- **Action item**:
Exclude every picture and return the remaining entries below verbatim.

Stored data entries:
################

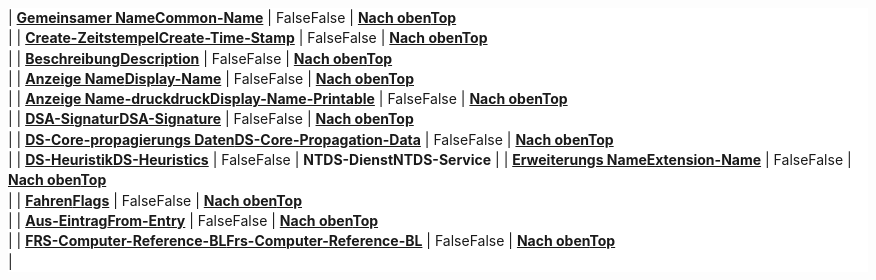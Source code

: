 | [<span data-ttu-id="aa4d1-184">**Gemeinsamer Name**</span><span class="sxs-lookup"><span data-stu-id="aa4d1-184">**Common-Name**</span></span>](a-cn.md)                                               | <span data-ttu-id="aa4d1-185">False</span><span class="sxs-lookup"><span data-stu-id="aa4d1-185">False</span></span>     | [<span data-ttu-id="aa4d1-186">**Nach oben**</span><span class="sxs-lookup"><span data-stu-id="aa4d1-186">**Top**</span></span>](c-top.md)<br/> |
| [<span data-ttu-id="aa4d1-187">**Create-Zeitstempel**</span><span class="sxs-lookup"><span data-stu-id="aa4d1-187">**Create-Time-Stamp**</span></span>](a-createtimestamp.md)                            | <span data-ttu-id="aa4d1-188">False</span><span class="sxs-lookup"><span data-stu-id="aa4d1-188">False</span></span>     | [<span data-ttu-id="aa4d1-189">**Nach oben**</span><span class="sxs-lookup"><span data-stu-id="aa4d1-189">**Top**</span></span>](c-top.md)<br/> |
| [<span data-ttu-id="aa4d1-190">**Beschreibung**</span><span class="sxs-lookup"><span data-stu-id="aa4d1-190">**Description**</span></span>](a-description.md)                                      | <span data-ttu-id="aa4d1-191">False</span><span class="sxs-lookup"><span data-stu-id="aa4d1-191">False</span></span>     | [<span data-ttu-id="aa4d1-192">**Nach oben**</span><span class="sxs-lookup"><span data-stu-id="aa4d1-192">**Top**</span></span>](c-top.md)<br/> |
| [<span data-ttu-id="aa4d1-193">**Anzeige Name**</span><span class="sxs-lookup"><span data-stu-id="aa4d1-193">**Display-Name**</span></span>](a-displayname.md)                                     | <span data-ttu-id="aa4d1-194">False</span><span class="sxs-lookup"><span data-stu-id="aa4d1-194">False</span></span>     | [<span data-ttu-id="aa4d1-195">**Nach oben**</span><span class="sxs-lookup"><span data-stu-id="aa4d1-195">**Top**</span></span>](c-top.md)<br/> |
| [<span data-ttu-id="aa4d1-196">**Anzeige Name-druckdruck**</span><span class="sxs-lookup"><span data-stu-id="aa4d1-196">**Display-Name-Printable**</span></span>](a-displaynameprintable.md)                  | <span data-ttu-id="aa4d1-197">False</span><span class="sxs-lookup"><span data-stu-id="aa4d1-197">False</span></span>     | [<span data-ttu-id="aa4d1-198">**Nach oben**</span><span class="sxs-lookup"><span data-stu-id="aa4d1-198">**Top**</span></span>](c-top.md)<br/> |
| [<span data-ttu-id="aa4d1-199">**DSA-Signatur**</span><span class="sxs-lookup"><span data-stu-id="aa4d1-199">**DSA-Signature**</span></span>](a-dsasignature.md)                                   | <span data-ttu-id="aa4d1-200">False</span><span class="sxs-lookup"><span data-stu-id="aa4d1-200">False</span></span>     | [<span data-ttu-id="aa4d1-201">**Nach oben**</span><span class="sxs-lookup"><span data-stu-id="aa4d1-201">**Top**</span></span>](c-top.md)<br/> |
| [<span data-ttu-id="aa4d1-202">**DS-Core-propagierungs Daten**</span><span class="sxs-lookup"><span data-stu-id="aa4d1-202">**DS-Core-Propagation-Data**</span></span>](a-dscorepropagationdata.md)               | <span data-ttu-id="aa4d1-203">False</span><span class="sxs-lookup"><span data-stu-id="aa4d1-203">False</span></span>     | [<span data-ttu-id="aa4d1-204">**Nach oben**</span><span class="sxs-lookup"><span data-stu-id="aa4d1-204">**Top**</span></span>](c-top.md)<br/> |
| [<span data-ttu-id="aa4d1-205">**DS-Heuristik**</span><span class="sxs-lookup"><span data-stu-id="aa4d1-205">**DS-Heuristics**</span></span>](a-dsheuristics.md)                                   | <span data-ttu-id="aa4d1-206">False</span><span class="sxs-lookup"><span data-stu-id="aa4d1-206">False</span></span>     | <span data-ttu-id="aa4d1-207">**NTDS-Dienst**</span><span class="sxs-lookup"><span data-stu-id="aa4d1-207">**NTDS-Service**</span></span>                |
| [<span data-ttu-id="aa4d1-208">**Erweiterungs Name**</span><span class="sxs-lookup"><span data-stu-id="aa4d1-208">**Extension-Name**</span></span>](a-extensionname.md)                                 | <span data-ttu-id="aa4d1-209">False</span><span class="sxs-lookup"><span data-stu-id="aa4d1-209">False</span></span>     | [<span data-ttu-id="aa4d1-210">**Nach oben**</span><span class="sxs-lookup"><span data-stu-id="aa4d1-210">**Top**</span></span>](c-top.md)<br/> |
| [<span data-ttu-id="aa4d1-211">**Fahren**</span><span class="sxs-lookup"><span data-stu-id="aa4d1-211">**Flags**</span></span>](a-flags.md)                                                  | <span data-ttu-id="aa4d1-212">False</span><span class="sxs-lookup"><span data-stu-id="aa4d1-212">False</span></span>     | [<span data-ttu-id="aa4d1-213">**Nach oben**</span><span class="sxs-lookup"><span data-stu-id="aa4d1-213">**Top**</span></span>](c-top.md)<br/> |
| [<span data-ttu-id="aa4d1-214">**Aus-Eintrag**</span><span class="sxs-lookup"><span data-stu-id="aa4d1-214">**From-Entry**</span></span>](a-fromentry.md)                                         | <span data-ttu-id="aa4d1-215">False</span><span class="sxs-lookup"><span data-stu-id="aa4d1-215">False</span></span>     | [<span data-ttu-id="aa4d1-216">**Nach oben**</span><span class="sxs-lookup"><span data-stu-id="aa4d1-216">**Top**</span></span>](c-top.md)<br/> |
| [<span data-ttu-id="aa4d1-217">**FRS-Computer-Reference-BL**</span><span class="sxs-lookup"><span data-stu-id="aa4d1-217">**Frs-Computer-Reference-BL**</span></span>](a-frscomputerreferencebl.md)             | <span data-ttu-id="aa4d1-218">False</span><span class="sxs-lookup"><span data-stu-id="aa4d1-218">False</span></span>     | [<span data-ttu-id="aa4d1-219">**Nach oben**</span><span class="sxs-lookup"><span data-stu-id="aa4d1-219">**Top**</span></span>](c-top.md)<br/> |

################

- **Reply**:
Source code

: | [<span data-ttu-id="aa4d1-184">**Gemeinsamer Name**</span><span class="sxs-lookup"><span data-stu-id="aa4d1-184">**Common-Name**</span></span>](a-cn.md)                                               | <span data-ttu-id="aa4d1-185">False</span><span class="sxs-lookup"><span data-stu-id="aa4d1-185">False</span></span>     | [<span data-ttu-id="aa4d1-186">**Nach oben**</span><span class="sxs-lookup"><span data-stu-id="aa4d1-186">**Top**</span></span>](c-top.md)<br/> |
| [<span data-ttu-id="aa4d1-187">**Create-Zeitstempel**</span><span class="sxs-lookup"><span data-stu-id="aa4d1-187">**Create-Time-Stamp**</span></span>](a-createtimestamp.md)                            | <span data-ttu-id="aa4d1-188">False</span><span class="sxs-lookup"><span data-stu-id="aa4d1-188">False</span></span>     | [<span data-ttu-id="aa4d1-189">**Nach oben**</span><span class="sxs-lookup"><span data-stu-id="aa4d1-189">**Top**</span></span>](c-top.md)<br/> |
| [<span data-ttu-id="aa4d1-190">**Beschreibung**</span><span class="sxs-lookup"><span data-stu-id="aa4d1-190">**Description**</span></span>](a-description.md)                                      | <span data-ttu-id="aa4d1-191">False</span><span class="sxs-lookup"><span data-stu-id="aa4d1-191">False</span></span>     | [<span data-ttu-id="aa4d1-192">**Nach oben**</span><span class="sxs-lookup"><span data-stu-id="aa4d1-192">**Top**</span></span>](c-top.md)<br/> |
| [<span data-ttu-id="aa4d1-193">**Anzeige Name**</span><span class="sxs-lookup"><span data-stu-id="aa4d1-193">**Display-Name**</span></span>](a-displayname.md)                                     | <span data-ttu-id="aa4d1-194">False</span><span class="sxs-lookup"><span data-stu-id="aa4d1-194">False</span></span>     | [<span data-ttu-id="aa4d1-195">**Nach oben**</span><span class="sxs-lookup"><span data-stu-id="aa4d1-195">**Top**</span></span>](c-top.md)<br/> |
| [<span data-ttu-id="aa4d1-196">**Anzeige Name-druckdruck**</span><span class="sxs-lookup"><span data-stu-id="aa4d1-196">**Display-Name-Printable**</span></span>](a-displaynameprintable.md)                  | <span data-ttu-id="aa4d1-197">False</span><span class="sxs-lookup"><span data-stu-id="aa4d1-197">False</span></span>     | [<span data-ttu-id="aa4d1-198">**Nach oben**</span><span class="sxs-lookup"><span data-stu-id="aa4d1-198">**Top**</span></span>](c-top.md)<br/> |
| [<span data-ttu-id="aa4d1-199">**DSA-Signatur**</span><span class="sxs-lookup"><span data-stu-id="aa4d1-199">**DSA-Signature**</span></span>](a-dsasignature.md)                                   | <span data-ttu-id="aa4d1-200">False</span><span class="sxs-lookup"><span data-stu-id="aa4d1-200">False</span></span>     | [<span data-ttu-id="aa4d1-201">**Nach oben**</span><span class="sxs-lookup"><span data-stu-id="aa4d1-201">**Top**</span></span>](c-top.md)<br/> |
| [<span data-ttu-id="aa4d1-202">**DS-Core-propagierungs Daten**</span><span class="sxs-lookup"><span data-stu-id="aa4d1-202">**DS-Core-Propagation-Data**</span></span>](a-dscorepropagationdata.md)               | <span data-ttu-id="aa4d1-203">False</span><span class="sxs-lookup"><span data-stu-id="aa4d1-203">False</span></span>     | [<span data-ttu-id="aa4d1-204">**Nach oben**</span><span class="sxs-lookup"><span data-stu-id="aa4d1-204">**Top**</span></span>](c-top.md)<br/> |
| [<span data-ttu-id="aa4d1-205">**DS-Heuristik**</span><span class="sxs-lookup"><span data-stu-id="aa4d1-205">**DS-Heuristics**</span></span>](a-dsheuristics.md)                                   | <span data-ttu-id="aa4d1-206">False</span><span class="sxs-lookup"><span data-stu-id="aa4d1-206">False</span></span>     | <span data-ttu-id="aa4d1-207">**NTDS-Dienst**</span><span class="sxs-lookup"><span data-stu-id="aa4d1-207">**NTDS-Service**</span></span>                |
| [<span data-ttu-id="aa4d1-208">**Erweiterungs Name**</span><span class="sxs-lookup"><span data-stu-id="aa4d1-208">**Extension-Name**</span></span>](a-extensionname.md)                                 | <span data-ttu-id="aa4d1-209">False</span><span class="sxs-lookup"><span data-stu-id="aa4d1-209">False</span></span>     | [<span data-ttu-id="aa4d1-210">**Nach oben**</span><span class="sxs-lookup"><span data-stu-id="aa4d1-210">**Top**</span></span>](c-top.md)<br/> |
| [<span data-ttu-id="aa4d1-211">**Fahren**</span><span class="sxs-lookup"><span data-stu-id="aa4d1-211">**Flags**</span></span>](a-flags.md)                                                  | <span data-ttu-id="aa4d1-212">False</span><span class="sxs-lookup"><span data-stu-id="aa4d1-212">False</span></span>     | [<span data-ttu-id="aa4d1-213">**Nach oben**</span><span class="sxs-lookup"><span data-stu-id="aa4d1-213">**Top**</span></span>](c-top.md)<br/> |
| [<span data-ttu-id="aa4d1-214">**Aus-Eintrag**</span><span class="sxs-lookup"><span data-stu-id="aa4d1-214">**From-Entry**</span></span>](a-fromentry.md)                                         | <span data-ttu-id="aa4d1-215">False</span><span class="sxs-lookup"><span data-stu-id="aa4d1-215">False</span></span>     | [<span data-ttu-id="aa4d1-216">**Nach oben**</span><span class="sxs-lookup"><span data-stu-id="aa4d1-216">**Top**</span></span>](c-top.md)<br/> |
| [<span data-ttu-id="aa4d1-217">**FRS-Computer-Reference-BL**</span><span class="sxs-lookup"><span data-stu-id="aa4d1-217">**Frs-Computer-Reference-BL**</span></span>](a-frscomputerreferencebl.md)             | <span data-ttu-id="aa4d1-218">False</span><span class="sxs-lookup"><span data-stu-id="aa4d1-218">False</span></span>     | [<span data-ttu-id="aa4d1-219">**Nach oben**</span><span class="sxs-lookup"><span data-stu-id="aa4d1-219">**Top**</span></span>](c-top.md)<br/> |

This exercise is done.